As an experimental musician and educator, do you see problems with the way that institutionalized music is being learned and played today?
"In France for sure. I learned music between 4 years old and 14 years old and pleasure was rarely mentioned after kindergarten by the teachers; like if the fact of learning how to read music and words would bring you to a very serious world where pleasure had disappeared. On the contrary, i feel knowing how to read music and words gives you even more freedom!
I teach art in an art college, so i don’t know so much about educations for the young nowadays. My students are between 17 and 37… I am 35.
But I think every kid should have the possibility to learn how to play and listen to music and do art at school, but also that if adults where playing music in their homes or with their friends after work instead of watching TV they might have more fun.

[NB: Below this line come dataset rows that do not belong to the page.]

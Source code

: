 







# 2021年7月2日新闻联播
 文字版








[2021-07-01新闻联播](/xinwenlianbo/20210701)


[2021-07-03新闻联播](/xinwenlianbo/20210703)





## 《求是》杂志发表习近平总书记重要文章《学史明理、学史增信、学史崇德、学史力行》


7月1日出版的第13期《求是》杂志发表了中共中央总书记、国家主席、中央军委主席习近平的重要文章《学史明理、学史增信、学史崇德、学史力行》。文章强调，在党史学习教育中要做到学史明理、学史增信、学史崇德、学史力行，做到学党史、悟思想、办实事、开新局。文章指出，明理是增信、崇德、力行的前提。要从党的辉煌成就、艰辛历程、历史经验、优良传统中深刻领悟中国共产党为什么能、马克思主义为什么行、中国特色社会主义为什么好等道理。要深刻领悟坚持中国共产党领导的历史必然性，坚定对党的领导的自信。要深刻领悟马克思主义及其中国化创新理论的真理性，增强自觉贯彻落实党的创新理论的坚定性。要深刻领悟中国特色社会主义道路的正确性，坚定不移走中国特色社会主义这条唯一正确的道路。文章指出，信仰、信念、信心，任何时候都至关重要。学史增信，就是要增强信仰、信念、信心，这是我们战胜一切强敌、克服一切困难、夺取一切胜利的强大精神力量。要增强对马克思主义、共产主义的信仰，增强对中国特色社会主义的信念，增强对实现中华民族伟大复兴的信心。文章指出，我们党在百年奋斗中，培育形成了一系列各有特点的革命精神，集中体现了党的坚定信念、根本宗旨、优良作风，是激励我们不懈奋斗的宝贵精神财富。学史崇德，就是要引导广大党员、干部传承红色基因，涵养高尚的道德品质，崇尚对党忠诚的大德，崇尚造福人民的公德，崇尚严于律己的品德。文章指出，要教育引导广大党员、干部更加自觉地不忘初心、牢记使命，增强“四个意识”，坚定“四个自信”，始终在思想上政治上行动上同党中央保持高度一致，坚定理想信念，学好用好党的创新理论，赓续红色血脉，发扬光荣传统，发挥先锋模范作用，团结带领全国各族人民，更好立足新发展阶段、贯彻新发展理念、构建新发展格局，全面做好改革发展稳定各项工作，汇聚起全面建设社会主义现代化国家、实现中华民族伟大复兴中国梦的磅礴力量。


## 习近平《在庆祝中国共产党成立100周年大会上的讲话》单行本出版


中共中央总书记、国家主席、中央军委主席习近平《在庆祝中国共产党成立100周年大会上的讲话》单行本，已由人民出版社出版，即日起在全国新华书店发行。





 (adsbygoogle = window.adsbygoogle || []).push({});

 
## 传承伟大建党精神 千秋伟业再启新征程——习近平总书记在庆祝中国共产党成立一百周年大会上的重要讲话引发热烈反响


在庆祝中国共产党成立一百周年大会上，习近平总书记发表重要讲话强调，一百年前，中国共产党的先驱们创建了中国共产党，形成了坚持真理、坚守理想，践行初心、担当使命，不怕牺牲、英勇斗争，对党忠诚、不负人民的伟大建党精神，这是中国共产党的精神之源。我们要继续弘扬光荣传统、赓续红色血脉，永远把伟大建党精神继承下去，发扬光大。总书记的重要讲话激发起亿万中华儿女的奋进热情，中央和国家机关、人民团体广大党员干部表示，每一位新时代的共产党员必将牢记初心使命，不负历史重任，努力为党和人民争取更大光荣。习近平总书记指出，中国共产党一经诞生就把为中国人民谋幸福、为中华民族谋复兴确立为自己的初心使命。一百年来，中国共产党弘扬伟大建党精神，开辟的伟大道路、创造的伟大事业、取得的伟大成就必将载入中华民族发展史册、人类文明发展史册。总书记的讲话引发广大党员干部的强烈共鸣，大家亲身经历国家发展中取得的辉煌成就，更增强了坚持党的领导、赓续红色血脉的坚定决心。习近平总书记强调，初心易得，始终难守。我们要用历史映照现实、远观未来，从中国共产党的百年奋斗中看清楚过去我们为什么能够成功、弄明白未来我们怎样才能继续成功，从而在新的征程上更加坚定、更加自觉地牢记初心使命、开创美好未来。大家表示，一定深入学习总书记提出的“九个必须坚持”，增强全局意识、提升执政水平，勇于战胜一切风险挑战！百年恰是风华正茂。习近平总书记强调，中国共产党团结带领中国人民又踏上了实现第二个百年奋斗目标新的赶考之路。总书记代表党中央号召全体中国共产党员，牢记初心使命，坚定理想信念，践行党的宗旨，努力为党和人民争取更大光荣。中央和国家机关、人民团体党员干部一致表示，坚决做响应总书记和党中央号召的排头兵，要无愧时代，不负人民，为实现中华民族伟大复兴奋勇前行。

Concerning my music, I play often in art centers rather than music halls. I feel art centers nowadays are more open to contemporary experimental music that regular rock clubs and music venues, or theaters, they seem to take more risks music wise."
Do you “deep listen?” If so, how?
Ah, it’s in a way an intimate question. We can’t ask unfortunately Pauline Oliveros anymore about it. I think deep listening is an everyday practice. It allows you to find your path in the cacophony of the world, to embrace storms and silences. I am more and more interested in the act of (deep) listening. It’s a way of leaving somehow."
As an artist of many different mediums, what do you find to be the relationship between visuals and audio? In your experience, what can sound communicate that other mediums cannot communicate?
I don’t like that much to compare effects between one thing and another. I think each thing is different and part of a whole at the same time.
I don’t think there is visual in one corner and audio in another one. Even when you close your eyes you see things.
I think sound deals with the invisible, but so does painting, writing and dance.
You can touch with your hand as well as with your forehead, what makes the difference is the relationship with what you aim to touch and the part of you that touches it, the feeling. Well it’s the same with sounds and colors. Sometimes you need « it » blue; sometime you need it « crystalline » sometimes you need « it » as a rhythm, sometimes you need all of those sensations together.
In a way I don’t want to know the how but not the why, if the mystery was solved completely, I would stop doing art and music immediately.